Exercise details
Below are records; copy every line in them that holds the word "subparagraph".
═══ Dataset entries ═══
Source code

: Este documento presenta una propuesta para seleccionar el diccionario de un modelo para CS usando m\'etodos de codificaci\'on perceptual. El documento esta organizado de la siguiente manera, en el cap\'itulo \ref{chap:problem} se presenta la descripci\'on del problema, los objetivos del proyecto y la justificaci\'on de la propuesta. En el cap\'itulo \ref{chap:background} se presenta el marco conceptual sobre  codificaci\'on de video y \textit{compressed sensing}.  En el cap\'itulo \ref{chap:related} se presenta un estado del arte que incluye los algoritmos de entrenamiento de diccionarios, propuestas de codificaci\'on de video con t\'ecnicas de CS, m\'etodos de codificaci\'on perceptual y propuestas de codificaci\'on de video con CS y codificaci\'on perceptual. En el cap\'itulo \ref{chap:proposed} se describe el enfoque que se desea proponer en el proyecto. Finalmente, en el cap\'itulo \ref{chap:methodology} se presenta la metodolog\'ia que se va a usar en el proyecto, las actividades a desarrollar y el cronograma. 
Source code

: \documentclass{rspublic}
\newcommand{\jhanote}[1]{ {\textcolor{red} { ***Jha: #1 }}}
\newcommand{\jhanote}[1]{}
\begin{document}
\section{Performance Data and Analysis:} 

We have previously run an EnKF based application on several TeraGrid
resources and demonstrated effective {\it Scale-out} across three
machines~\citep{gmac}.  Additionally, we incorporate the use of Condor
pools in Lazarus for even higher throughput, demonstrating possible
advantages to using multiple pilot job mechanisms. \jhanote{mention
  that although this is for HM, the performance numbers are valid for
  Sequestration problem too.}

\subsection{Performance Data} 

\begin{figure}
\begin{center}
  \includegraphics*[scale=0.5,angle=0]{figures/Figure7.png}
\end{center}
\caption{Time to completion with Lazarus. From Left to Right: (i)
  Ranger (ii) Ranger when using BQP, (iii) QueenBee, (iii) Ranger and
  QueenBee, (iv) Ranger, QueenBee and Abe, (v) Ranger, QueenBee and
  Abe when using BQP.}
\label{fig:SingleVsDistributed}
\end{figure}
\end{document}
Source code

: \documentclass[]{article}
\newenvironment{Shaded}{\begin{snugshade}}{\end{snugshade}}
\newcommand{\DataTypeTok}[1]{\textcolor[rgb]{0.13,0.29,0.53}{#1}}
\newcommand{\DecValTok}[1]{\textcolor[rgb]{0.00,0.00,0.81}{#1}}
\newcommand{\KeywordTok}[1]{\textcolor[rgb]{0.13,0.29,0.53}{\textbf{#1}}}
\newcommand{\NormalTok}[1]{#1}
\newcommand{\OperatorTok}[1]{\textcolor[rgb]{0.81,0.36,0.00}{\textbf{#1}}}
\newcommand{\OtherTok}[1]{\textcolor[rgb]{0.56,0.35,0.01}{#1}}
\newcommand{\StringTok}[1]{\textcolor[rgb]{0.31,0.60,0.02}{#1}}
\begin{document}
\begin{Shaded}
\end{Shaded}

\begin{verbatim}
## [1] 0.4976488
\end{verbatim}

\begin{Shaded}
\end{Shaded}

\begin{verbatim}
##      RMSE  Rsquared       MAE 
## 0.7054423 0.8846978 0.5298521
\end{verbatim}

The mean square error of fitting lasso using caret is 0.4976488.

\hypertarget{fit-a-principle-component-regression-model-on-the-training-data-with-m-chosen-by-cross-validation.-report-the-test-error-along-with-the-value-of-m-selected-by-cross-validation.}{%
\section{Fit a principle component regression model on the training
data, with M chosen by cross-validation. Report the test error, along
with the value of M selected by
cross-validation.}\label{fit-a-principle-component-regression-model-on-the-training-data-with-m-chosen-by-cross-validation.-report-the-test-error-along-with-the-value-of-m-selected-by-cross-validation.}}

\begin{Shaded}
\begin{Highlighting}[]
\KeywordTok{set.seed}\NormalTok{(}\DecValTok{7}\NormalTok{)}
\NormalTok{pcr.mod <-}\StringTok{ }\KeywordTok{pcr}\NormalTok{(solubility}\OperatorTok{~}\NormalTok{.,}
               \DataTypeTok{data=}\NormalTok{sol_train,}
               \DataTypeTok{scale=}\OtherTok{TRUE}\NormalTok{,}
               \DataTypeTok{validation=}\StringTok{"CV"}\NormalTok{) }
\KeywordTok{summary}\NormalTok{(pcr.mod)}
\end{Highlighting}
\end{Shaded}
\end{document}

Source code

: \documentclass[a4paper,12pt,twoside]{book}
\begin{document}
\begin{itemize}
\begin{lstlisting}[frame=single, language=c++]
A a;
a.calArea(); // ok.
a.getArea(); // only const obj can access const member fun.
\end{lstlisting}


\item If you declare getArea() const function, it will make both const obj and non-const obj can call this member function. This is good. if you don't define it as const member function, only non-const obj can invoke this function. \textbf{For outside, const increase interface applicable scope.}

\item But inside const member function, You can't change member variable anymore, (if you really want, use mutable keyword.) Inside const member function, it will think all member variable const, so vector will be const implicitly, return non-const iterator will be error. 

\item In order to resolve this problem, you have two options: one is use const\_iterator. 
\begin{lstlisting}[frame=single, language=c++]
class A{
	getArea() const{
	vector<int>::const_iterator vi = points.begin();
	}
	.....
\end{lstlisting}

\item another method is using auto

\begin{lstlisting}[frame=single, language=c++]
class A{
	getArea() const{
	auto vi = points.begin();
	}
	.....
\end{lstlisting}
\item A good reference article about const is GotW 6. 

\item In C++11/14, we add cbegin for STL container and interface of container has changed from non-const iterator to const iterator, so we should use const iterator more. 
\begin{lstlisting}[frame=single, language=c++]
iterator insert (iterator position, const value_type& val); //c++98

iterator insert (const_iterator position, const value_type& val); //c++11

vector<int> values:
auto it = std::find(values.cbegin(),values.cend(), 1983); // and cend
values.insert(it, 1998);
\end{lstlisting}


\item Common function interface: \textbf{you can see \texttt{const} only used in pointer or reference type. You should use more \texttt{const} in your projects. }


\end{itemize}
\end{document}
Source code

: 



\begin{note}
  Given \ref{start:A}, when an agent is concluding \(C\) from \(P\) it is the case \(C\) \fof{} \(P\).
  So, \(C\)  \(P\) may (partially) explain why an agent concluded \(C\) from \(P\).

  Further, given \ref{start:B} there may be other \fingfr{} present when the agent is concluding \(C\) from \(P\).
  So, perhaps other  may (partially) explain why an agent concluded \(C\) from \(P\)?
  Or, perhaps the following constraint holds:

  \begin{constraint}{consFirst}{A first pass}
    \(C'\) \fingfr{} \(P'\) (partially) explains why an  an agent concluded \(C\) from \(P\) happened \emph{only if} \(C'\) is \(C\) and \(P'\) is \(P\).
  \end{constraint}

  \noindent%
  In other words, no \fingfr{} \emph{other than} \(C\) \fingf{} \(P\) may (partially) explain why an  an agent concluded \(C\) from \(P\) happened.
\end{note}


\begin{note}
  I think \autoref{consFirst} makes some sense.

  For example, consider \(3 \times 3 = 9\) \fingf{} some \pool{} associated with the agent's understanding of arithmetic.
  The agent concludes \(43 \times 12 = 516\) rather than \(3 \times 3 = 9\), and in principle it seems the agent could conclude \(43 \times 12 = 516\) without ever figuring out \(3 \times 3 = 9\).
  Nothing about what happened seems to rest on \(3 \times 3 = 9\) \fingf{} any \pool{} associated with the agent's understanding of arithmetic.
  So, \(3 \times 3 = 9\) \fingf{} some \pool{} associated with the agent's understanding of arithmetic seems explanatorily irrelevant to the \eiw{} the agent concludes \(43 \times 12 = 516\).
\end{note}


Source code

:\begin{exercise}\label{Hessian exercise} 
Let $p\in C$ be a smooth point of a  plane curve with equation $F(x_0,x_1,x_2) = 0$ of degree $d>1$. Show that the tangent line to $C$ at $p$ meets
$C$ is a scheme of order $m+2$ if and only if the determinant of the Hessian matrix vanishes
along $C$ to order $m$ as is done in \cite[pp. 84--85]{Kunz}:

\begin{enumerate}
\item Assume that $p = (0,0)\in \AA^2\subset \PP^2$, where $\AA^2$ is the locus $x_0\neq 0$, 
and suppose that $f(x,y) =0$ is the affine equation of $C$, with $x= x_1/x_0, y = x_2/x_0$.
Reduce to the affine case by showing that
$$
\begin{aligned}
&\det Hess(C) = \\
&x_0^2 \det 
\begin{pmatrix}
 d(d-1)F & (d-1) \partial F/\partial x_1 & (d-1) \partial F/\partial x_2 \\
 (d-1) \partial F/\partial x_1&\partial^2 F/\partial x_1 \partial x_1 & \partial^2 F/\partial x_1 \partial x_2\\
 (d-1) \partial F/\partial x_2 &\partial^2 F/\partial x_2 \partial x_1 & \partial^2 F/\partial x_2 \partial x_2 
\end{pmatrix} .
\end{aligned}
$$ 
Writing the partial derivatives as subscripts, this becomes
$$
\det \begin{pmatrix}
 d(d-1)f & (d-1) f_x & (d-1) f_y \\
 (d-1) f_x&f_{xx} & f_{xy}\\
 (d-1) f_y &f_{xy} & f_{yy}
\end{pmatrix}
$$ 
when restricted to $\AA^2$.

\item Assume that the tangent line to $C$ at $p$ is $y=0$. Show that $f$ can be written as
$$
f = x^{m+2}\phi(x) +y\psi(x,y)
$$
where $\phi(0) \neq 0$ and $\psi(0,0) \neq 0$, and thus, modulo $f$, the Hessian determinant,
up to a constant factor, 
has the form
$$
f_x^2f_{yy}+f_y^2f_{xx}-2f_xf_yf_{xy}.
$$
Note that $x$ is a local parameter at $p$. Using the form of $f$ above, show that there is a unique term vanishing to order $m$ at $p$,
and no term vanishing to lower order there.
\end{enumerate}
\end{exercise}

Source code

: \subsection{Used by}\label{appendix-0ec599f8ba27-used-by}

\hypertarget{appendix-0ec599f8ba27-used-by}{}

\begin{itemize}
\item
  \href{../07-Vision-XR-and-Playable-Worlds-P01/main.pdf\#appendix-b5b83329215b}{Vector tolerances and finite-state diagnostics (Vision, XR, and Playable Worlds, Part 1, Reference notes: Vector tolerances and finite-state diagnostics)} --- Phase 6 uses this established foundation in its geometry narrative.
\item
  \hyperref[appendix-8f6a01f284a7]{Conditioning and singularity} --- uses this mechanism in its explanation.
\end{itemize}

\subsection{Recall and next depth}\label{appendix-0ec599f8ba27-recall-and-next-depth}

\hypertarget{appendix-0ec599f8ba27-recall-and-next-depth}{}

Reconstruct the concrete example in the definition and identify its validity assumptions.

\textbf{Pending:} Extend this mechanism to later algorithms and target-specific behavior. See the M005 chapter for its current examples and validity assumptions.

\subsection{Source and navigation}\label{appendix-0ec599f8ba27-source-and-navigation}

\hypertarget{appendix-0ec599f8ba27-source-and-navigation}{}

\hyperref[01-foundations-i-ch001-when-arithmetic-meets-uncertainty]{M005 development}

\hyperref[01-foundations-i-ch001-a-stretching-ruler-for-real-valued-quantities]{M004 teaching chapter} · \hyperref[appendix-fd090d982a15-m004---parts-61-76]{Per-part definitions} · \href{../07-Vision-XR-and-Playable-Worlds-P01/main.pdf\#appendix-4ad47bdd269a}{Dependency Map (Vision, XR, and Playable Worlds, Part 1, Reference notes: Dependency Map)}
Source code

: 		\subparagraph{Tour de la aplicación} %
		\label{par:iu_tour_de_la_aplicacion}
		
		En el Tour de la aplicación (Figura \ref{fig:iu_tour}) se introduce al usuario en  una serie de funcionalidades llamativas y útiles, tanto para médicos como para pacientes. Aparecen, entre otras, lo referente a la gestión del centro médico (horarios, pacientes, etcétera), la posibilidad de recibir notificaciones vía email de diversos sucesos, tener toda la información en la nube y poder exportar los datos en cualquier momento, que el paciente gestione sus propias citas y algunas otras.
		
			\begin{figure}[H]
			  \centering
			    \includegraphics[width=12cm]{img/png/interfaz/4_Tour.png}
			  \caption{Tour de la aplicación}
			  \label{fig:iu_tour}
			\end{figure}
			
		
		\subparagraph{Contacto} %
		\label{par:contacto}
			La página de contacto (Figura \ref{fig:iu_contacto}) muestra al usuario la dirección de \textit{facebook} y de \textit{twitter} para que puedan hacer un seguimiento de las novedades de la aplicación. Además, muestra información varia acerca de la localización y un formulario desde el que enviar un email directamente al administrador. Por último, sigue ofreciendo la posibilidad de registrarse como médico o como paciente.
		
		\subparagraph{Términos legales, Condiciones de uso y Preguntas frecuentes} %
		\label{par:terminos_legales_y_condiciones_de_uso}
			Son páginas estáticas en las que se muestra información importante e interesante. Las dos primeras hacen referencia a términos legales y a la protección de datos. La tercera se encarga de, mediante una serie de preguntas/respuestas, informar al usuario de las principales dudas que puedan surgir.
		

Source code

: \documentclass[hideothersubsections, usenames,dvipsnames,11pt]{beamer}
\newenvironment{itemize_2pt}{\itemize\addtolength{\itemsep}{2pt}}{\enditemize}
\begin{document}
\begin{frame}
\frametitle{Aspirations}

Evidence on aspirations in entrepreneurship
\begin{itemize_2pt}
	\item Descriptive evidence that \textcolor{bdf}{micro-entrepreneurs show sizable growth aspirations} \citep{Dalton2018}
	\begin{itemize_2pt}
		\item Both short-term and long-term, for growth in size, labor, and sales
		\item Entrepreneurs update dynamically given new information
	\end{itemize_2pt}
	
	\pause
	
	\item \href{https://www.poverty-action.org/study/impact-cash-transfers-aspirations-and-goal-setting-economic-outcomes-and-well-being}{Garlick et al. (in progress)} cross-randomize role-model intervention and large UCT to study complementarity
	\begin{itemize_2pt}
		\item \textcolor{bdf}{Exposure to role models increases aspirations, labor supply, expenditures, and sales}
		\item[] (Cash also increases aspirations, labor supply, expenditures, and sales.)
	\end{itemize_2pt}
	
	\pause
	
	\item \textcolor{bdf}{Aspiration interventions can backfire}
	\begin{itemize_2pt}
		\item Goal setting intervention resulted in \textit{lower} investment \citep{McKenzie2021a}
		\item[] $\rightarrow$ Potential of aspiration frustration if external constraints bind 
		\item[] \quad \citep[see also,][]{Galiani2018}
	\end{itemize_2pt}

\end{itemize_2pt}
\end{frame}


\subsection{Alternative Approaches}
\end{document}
═══
Solution
: 		\subparagraph{Tour de la aplicación} %
		\subparagraph{Contacto} %
		\subparagraph{Términos legales, Condiciones de uso y Preguntas frecuentes} %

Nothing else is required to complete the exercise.